Herrmann '65 returns to campus

By Courtney Flagg

News Editor

People need to listen to their inner voice to be successful, said Edward Herrmann ’65 in an interview last Saturday afternoon before his production of “Mazurka: My Friend Chopin.”

Herrmann was on campus for Family Weekend to play the role of August Franchomme in “Mazurka: My Friend Chopin.” Despite his exhausting day, Herrmann took time out of his busy schedule to answer some questions regarding acting, the University and the future of students.

“I honestly don’t remember the last time I was at Bucknell and actually got to experience the campus life. I’ve been back here a number of times. My daughter went here; she was a part of the dance program. My niece went here and she was captain of the rowing team,” Herrmann said.

Herrmann, probably most known by students as the grandfather on the sitcom “Gilmore Girls,” began acting his first year at the University.

“I was asked to take part in a production by some of the guys in my fraternity. I played a soldier in ‘Macbeth.’ Back then the theater didn’t have its own department like it does today; it was part of the English Department. So, after appearing in multiple different productions on campus, I switched my major from history to English,” Herrmann said.

“Theater seemed to be something that I could do. After Bucknell, I applied to Yale [theater school]. I ended up getting a Fulbright scholarship to The London Academy of the Dramatic Arts. In 1970 I went to New York. And that, I guess, that is the story of me,” he said.

Fame did not necessarily come easily to Herrmann, who worked very hard to master his craft. One of Herrmann’s most beloved gifts to the University is a collection books located in the Vaughan Literature Library.

“On the second bay on the left, there are a bunch of books by English authors that I got secondhand. That was my first donation to the University and I was very proud of it,” Herrmann said.

It was hard for Herrmann to name some of his favorite roles and productions because as it soon became clear, he loves acting too much to choose only one role. He did like working on “Gilmore Girls” but felt that, as in most successful television series, actors “can become ‘lazy’ because the writers begin to write your character to your own personality.”

Herrmann said that if students want to get into the business, it is important they receive the proper training.

“Learn how to do it [acting]. Harvey Powers gave me some really great advice when I was studying here. I did a production of ‘Oh Dad, Poor Dad, Mama’s Hung You in the Closet and I’m Feeling So Sad,’ which is a vicious satire. Everyone thought I did an excellent job and were telling me to go straight into the business. And Harvey…said I needed proper training,” Herrmann said.

“If you want to go into film editing and style, you want to go to a good film school.

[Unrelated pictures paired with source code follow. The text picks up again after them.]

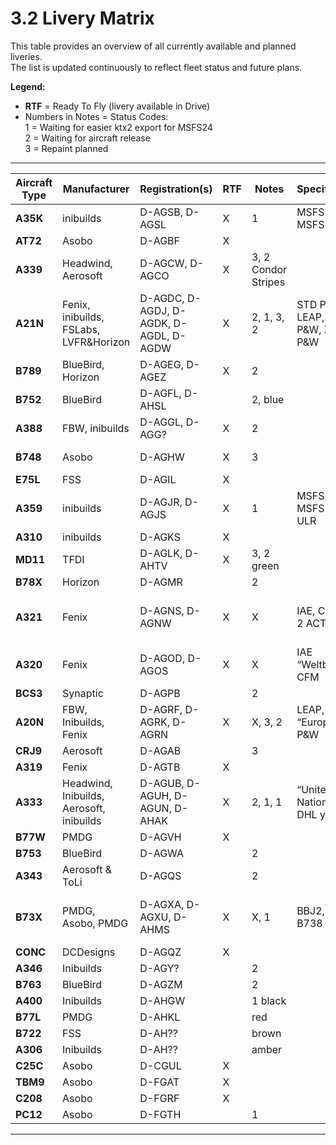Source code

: # 3.2 Livery Matrix

This table provides an overview of all currently available and planned liveries.  
The list is updated continuously to reflect fleet status and future plans.

**Legend:**
- **RTF** = Ready To Fly (livery available in Drive)
- Numbers in Notes = Status Codes:  
  1 = Waiting for easier ktx2 export for MSFS24  
  2 = Waiting for aircraft release  
  3 = Repaint planned

---

| Aircraft Type | Manufacturer                             | Registration(s)                        | RTF | Notes               | Specification                     | SimBrief Reg   |
|---------------|------------------------------------------|----------------------------------------|-----|---------------------|-----------------------------------|----------------|
| **A35K**      | inibuilds                                | D-AGSB, D-AGSL                         | X   | 1                   | MSFS20, MSFS24                    | D-AGSB         |
| **AT72**      | Asobo                                    | D-AGBF                                 | X   |                     |                                   | D-AGBF         |
| **A339**      | Headwind, Aerosoft                       | D-AGCW, D-AGCO                         | X   | 3, 2 Condor Stripes |                                   | D-AGCW         |
| **A21N**      | Fenix, inibuilds, FSLabs, LVFR&Horizon   | D-AGDC, D-AGDJ, D-AGDK, D-AGDL, D-AGDW | X   | 2, 1, 3, 2          | STD P&W, LR LEAP, LR P&W, XLR P&W | D-AGDL         |
| **B789**      | BlueBird, Horizon                        | D-AGEG, D-AGEZ                         | X   | 2                   |                                   | D-AGEZ         |
| **B752**      | BlueBird                                 | D-AGFL, D-AHSL                         |     | 2, blue             |                                   |                |
| **A388**      | FBW, inibuilds                           | D-AGGL, D-AGG?                         | X   | 2                   |                                   | D-AGGL         |
| **B748**      | Asobo                                    | D-AGHW                                 | X   | 3                   |                                   | D-AGHW         |
| **E75L**      | FSS                                      | D-AGIL                                 | X   |                     |                                   | D-AGIL         |
| **A359**      | inibuilds                                | D-AGJR, D-AGJS                         | X   | 1                   | MSFS20, MSFS24, ULR               | D-AGJR         |
| **A310**      | inibuilds                                | D-AGKS                                 | X   |                     |                                   | D-AGKS         |
| **MD11**      | TFDI                                     | D-AGLK, D-AHTV                         | X   | 3, 2 green          |                                   | D-AGLK         |
| **B78X**      | Horizon                                  | D-AGMR                                 |     | 2                   |                                   |                |
| **A321**      | Fenix                                    | D-AGNS, D-AGNW                         | X   | X                   | IAE, CFM SL, 2 ACT                | D-AGNS, D-AGNW |
| **A320**      | Fenix                                    | D-AGOD, D-AGOS                         | X   | X                   | IAE “Weltbürger”, CFM             | D-AGOD, D-AGOS |
| **BCS3**      | Synaptic                                 | D-AGPB                                 |     | 2                   |                                   |                |
| **A20N**      | FBW, Inibuilds, Fenix                    | D-AGRF, D-AGRK, D-AGRN                 | X   | X, 3, 2             | LEAP, LEAP “European”, P&W        | D-AGRF, D-AGRK |
| **CRJ9**      | Aerosoft                                 | D-AGAB                                 |     | 3                   |                                   |                |
| **A319**      | Fenix                                    | D-AGTB                                 | X   |                     |                                   | D-AGTB         |
| **A333**      | Headwind, Inibuilds, Aerosoft, inibuilds | D-AGUB, D-AGUH, D-AGUN, D-AHAK         | X   | 2, 1, 1             | “United Nations”, DHL yellow      | D-AGUN         |
| **B77W**      | PMDG                                     | D-AGVH                                 | X   |                     |                                   | D-AGVH         |
| **B753**      | BlueBird                                 | D-AGWA                                 |     | 2                   |                                   |                |
| **A343**      | Aerosoft & ToLi                          | D-AGQS                                 |     | 2                   |                                   |                |
| **B73X**      | PMDG, Asobo, PMDG                        | D-AGXA, D-AGXU, D-AHMS                 | X   | X, 1                | BBJ2, B38M, B738 pink             | D-AGXA, D-AHMS |
| **CONC**      | DCDesigns                                | D-AGQZ                                 | X   |                     |                                   | D-AGQZ         |
| **A346**      | Inibuilds                                | D-AGY?                                 |     | 2                   |                                   |                |
| **B763**      | BlueBird                                 | D-AGZM                                 |     | 2                   |                                   |                |
| **A400**      | Inibuilds                                | D-AHGW                                 |     | 1 black             |                                   |                |
| **B77L**      | PMDG                                     | D-AHKL                                 |     | red                 |                                   |                |
| **B722**      | FSS                                      | D-AH??                                 |     | brown               |                                   |                |
| **A306**      | Inibuilds                                | D-AH??                                 |     | amber               |                                   |                |
| **C25C**      | Asobo                                    | D-CGUL                                 | X   |                     |                                   | D-CGUL         |
| **TBM9**      | Asobo                                    | D-FGAT                                 | X   |                     |                                   | D-FGAT         |
| **C208**      | Asobo                                    | D-FGRF                                 | X   |                     |                                   | D-FGRF         |
| **PC12**      | Asobo                                    | D-FGTH                                 |     | 1                   |                                   |                |

---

Some people choose UCLA over Wesleyan (which happens to have one of the best film programs in the country) but this isn’t always a good thing. When you’re surrounded by Hollywood, the business aspect of film surrounds you. It’s hard for you to develop your own voice, to figure out what story you want to tell,” Herrmann said.

Herrmann said it is critically important to find out what you are drawn to, no matter what it may be, and follow that.

“Choose what draws you. What’s the music that sings to you? This school gave me some excellent things. I had some excellent classes, some excellent teachers and professors, each of which, in teaching me about English and history, taught me something about myself because they helped me realize what I love to do. It’s important that you define your own journey. No one else can,” Herrmann said.